■ Exercise details: Starting at the line that contains "## 27.10.2022", set down each line exactly until the records end, keeping both ends and adding nothing.

■ Plain-text document sources:
-- Opening Marker --

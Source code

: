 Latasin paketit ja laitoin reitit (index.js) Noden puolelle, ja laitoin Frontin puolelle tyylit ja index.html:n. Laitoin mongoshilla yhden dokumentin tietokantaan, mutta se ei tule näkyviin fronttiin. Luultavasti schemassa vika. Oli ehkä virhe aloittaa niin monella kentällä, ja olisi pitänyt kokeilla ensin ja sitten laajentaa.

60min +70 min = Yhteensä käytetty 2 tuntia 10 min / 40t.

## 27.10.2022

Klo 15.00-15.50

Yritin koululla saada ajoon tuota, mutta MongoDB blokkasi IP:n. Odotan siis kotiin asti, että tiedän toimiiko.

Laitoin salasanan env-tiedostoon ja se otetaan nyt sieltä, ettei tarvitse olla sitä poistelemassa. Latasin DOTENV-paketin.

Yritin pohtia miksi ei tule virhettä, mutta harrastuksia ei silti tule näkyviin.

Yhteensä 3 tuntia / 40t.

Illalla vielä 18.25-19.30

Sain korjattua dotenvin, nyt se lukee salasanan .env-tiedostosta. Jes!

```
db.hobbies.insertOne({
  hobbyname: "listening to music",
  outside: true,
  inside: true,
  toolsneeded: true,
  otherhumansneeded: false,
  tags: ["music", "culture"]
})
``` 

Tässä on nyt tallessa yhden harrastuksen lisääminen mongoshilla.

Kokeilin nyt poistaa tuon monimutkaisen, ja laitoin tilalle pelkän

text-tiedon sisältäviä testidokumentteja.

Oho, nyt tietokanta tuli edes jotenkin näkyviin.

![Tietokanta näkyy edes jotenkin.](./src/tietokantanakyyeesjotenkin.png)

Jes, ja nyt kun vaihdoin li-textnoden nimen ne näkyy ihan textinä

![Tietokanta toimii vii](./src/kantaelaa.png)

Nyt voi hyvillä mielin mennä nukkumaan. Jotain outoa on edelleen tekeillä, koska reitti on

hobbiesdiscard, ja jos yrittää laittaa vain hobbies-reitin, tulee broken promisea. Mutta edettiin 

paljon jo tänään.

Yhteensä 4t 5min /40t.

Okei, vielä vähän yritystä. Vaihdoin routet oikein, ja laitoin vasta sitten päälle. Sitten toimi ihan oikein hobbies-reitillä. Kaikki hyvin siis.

-- Closing Marker --

■ Output of the exercise:
## 27.10.2022

Klo 15.00-15.50

Yritin koululla saada ajoon tuota, mutta MongoDB blokkasi IP:n. Odotan siis kotiin asti, että tiedän toimiiko.

Laitoin salasanan env-tiedostoon ja se otetaan nyt sieltä, ettei tarvitse olla sitä poistelemassa. Latasin DOTENV-paketin.

Yritin pohtia miksi ei tule virhettä, mutta harrastuksia ei silti tule näkyviin.

Yhteensä 3 tuntia / 40t.

Illalla vielä 18.25-19.30

Sain korjattua dotenvin, nyt se lukee salasanan .env-tiedostosta. Jes!

```
db.hobbies.insertOne({
  hobbyname: "listening to music",
  outside: true,
  inside: true,
  toolsneeded: true,
  otherhumansneeded: false,
  tags: ["music", "culture"]
})
``` 

Tässä on nyt tallessa yhden harrastuksen lisääminen mongoshilla.

Kokeilin nyt poistaa tuon monimutkaisen, ja laitoin tilalle pelkän

text-tiedon sisältäviä testidokumentteja.

Oho, nyt tietokanta tuli edes jotenkin näkyviin.

![Tietokanta näkyy edes jotenkin.](./src/tietokantanakyyeesjotenkin.png)

Jes, ja nyt kun vaihdoin li-textnoden nimen ne näkyy ihan textinä

![Tietokanta toimii vii](./src/kantaelaa.png)

Nyt voi hyvillä mielin mennä nukkumaan. Jotain outoa on edelleen tekeillä, koska reitti on

hobbiesdiscard, ja jos yrittää laittaa vain hobbies-reitin, tulee broken promisea. Mutta edettiin 

paljon jo tänään.

Yhteensä 4t 5min /40t.

Okei, vielä vähän yritystä. Vaihdoin routet oikein, ja laitoin vasta sitten päälle. Sitten toimi ihan oikein hobbies-reitillä. Kaikki hyvin siis.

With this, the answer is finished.